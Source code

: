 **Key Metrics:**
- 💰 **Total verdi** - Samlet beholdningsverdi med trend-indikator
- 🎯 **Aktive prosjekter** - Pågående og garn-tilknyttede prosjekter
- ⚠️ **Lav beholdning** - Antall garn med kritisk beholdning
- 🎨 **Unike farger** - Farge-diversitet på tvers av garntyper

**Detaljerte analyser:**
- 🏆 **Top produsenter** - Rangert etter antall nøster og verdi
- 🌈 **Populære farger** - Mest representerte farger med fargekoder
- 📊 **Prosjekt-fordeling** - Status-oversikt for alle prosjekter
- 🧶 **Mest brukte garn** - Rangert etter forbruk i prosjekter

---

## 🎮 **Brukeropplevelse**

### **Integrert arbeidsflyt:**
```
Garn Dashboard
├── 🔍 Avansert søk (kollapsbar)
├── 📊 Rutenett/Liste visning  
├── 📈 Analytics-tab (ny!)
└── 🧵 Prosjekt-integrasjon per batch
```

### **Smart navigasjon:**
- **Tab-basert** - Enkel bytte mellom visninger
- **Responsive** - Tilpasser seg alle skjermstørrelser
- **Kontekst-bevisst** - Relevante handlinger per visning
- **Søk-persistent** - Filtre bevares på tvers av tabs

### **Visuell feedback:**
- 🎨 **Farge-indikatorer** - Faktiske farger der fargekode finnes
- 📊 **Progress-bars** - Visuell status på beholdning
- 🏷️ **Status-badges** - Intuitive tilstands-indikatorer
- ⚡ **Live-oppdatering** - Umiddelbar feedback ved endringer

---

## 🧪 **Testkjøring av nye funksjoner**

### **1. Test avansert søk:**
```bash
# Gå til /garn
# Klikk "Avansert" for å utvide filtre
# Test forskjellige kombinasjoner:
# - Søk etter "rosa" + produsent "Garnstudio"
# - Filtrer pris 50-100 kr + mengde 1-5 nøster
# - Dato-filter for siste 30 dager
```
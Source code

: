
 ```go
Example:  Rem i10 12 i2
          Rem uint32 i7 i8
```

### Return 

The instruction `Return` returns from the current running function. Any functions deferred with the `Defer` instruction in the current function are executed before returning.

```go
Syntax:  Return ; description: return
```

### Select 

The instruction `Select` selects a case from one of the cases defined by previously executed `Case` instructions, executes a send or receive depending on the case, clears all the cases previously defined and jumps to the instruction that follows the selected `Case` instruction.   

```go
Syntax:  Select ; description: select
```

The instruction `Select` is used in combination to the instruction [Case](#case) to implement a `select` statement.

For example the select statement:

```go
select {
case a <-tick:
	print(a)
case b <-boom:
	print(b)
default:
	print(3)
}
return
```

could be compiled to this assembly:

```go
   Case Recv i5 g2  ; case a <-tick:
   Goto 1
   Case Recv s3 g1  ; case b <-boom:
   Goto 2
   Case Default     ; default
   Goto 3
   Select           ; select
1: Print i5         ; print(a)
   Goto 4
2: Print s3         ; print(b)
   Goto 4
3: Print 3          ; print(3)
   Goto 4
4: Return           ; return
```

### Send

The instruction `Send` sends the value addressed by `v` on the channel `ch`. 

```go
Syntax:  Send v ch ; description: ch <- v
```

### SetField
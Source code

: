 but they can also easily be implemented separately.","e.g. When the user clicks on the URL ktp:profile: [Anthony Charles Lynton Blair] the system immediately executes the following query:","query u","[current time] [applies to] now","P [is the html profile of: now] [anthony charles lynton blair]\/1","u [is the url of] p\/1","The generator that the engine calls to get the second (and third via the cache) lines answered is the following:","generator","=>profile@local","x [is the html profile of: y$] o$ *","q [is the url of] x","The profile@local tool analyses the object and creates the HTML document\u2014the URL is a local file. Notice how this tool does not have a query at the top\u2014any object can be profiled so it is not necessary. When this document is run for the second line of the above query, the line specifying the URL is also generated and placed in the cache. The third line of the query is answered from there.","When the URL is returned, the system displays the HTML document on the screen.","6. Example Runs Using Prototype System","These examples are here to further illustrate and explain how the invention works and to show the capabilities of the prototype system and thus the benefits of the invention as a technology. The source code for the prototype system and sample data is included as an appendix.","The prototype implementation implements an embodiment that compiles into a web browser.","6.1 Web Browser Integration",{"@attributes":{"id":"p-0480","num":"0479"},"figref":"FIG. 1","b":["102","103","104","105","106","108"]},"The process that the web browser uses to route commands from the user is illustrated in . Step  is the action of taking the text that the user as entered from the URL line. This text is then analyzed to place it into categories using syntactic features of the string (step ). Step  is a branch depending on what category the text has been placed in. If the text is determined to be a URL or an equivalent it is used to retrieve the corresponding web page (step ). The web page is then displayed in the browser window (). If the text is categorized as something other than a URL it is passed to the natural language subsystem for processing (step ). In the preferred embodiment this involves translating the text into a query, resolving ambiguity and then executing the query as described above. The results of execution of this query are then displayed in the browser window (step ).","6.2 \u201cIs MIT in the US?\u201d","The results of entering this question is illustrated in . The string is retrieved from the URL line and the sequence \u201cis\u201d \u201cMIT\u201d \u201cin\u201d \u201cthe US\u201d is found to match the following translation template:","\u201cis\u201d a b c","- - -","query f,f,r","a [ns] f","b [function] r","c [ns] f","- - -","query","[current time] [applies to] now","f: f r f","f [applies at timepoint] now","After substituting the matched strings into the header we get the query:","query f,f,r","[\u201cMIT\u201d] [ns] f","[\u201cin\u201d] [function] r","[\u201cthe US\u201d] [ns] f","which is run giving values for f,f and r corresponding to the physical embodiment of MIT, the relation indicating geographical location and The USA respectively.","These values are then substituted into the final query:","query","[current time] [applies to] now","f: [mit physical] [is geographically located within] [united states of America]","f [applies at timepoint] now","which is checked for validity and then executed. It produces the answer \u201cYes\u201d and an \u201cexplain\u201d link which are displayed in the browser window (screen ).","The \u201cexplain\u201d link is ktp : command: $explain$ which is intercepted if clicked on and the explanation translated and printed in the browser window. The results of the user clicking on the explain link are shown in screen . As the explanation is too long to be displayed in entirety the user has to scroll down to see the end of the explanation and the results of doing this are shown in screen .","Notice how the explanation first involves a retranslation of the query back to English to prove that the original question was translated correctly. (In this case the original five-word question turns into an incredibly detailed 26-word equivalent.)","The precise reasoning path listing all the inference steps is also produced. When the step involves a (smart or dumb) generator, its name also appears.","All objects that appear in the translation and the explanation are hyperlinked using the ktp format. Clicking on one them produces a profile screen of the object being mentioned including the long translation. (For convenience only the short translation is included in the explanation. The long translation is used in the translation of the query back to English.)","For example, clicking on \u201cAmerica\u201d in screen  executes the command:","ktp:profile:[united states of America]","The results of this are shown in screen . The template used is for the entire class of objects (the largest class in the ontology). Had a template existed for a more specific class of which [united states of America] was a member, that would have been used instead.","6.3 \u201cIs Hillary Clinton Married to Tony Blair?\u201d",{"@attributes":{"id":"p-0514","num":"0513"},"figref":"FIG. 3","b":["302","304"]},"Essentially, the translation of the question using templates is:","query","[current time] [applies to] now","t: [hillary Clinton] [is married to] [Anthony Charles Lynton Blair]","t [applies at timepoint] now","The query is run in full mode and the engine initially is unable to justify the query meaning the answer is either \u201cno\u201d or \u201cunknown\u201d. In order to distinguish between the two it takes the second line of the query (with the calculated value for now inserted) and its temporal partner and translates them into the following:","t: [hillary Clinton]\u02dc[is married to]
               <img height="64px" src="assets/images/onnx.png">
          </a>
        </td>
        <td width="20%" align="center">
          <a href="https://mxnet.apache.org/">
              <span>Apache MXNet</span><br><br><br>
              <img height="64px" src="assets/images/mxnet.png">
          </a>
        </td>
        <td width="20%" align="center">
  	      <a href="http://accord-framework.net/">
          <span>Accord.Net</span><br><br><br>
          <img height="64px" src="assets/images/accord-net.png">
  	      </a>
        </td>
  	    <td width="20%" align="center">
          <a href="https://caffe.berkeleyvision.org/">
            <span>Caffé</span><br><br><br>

WHAT IS EXPECTED
The task calls for all lines in the entries that hold "Syntax".

EXPECTED OUTPUT
Syntax:  Return ; description: return
Syntax:  Select ; description: select
Syntax:  Send v ch ; description: ch <- v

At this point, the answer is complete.